[Dataset entries]
····················

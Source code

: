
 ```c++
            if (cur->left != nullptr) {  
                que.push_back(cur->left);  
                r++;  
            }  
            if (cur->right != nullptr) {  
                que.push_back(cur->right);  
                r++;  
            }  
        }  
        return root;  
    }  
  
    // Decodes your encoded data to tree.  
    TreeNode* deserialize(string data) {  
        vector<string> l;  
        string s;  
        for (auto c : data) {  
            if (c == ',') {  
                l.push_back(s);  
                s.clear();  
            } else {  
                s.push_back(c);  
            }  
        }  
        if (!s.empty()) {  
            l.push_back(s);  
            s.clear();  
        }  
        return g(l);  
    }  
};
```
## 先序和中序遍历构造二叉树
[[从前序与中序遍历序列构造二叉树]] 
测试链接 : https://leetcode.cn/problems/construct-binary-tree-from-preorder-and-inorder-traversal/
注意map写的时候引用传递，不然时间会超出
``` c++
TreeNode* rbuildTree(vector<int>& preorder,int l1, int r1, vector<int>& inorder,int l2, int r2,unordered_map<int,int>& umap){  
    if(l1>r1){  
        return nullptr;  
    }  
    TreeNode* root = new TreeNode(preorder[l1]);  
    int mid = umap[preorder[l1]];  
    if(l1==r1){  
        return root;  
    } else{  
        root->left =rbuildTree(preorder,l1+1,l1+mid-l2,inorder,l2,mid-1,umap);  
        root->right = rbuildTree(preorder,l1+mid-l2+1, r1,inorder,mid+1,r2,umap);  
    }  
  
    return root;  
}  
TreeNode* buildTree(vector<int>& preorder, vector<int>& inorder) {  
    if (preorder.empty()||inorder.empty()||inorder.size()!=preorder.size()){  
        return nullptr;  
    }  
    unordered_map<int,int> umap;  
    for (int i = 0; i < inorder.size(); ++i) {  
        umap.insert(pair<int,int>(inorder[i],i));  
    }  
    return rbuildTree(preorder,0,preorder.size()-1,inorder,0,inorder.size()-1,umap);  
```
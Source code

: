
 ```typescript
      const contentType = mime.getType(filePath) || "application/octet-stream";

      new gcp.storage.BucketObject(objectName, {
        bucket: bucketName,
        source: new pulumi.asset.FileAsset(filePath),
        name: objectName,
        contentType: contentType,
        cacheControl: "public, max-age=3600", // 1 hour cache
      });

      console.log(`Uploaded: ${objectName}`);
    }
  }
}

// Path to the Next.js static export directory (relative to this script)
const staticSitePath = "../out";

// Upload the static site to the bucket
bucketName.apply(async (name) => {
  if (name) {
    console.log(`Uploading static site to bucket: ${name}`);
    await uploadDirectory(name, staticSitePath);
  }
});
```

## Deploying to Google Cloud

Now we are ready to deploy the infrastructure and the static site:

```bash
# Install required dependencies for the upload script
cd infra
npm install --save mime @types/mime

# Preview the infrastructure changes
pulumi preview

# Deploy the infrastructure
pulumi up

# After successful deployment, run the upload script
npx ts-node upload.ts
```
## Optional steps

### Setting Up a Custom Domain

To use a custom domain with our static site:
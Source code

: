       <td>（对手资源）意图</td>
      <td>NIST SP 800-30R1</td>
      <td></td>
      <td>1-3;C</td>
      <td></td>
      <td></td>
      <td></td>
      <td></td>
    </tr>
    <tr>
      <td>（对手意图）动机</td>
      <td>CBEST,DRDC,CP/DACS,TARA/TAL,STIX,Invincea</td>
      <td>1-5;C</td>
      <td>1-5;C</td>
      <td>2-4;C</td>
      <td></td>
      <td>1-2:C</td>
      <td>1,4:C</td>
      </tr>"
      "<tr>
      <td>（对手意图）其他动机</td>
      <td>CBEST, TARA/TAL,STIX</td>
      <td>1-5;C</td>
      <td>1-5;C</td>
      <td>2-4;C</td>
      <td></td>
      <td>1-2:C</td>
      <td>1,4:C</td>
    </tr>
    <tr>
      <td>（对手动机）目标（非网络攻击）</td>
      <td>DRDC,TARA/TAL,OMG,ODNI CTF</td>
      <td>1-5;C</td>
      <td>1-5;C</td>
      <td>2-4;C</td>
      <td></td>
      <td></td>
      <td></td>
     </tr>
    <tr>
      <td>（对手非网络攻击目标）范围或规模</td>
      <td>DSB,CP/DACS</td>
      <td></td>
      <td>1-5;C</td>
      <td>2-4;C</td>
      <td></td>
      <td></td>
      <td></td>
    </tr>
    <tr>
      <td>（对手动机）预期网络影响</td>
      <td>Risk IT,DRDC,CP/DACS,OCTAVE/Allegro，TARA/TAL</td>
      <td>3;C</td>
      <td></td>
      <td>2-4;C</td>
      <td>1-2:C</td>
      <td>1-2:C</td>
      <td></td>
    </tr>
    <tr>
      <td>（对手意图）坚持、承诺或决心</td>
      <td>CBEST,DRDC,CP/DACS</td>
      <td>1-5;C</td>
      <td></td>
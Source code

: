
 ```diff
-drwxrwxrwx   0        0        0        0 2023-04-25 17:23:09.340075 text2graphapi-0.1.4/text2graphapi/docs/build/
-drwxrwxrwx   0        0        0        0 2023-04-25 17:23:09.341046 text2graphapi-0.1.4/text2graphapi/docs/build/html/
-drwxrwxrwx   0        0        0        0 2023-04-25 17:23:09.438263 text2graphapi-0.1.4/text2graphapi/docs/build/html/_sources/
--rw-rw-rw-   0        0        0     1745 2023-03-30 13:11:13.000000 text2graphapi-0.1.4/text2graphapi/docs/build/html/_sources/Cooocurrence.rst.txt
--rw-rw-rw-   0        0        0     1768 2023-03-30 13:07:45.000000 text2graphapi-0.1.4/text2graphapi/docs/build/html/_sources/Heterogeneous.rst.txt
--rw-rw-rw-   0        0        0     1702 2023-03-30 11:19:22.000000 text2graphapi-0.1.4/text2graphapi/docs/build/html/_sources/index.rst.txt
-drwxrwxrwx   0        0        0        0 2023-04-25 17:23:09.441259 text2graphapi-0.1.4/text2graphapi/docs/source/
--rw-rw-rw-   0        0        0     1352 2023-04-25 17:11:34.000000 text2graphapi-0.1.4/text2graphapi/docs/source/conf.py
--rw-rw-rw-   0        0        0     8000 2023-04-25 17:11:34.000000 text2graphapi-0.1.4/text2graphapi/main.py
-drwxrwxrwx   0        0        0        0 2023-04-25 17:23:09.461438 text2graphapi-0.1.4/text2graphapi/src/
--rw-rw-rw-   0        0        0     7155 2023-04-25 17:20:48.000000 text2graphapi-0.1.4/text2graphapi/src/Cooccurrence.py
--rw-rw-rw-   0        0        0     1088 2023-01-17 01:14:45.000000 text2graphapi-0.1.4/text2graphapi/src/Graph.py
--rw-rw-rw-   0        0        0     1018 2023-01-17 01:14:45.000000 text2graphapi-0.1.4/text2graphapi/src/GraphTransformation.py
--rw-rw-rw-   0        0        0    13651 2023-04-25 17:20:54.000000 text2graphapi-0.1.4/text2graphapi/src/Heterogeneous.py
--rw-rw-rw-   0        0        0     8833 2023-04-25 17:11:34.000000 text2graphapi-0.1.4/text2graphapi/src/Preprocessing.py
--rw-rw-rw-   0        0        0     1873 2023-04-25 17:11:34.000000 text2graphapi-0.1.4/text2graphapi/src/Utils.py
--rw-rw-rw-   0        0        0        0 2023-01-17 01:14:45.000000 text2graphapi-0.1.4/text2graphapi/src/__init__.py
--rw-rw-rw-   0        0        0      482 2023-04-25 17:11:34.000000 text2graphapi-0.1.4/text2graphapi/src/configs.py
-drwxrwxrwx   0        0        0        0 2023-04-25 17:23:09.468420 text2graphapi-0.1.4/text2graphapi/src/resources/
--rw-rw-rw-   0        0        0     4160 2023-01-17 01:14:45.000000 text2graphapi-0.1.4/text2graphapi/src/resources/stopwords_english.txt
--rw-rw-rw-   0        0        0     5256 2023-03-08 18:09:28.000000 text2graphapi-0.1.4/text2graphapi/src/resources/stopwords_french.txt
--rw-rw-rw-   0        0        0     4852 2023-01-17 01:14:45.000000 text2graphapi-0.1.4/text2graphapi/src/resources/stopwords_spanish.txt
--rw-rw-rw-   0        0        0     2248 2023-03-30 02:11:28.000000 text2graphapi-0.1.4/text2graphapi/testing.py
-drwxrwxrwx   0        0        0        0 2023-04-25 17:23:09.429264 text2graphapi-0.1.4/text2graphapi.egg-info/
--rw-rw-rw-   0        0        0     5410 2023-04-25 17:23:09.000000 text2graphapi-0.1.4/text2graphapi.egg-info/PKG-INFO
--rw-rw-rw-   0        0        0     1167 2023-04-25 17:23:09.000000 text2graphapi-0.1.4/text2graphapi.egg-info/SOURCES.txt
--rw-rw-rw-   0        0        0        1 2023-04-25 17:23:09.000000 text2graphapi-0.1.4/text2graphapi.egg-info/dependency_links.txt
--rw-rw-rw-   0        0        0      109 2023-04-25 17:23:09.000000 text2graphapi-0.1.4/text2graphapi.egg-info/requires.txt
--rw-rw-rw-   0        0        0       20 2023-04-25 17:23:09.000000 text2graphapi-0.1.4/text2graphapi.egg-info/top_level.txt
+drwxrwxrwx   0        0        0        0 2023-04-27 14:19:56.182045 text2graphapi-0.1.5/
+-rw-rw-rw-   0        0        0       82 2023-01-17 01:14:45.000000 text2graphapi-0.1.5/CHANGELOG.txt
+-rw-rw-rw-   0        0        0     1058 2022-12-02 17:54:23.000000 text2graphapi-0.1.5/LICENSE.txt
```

····················

What the task requires
Among the records above, find each line containing the string "DRDC" and copy it.

Exercise answer
      <td>CBEST,DRDC,CP/DACS,TARA/TAL,STIX,Invincea</td>
      <td>DRDC,TARA/TAL,OMG,ODNI CTF</td>
      <td>Risk IT,DRDC,CP/DACS,OCTAVE/Allegro，TARA/TAL</td>
      <td>CBEST,DRDC,CP/DACS</td>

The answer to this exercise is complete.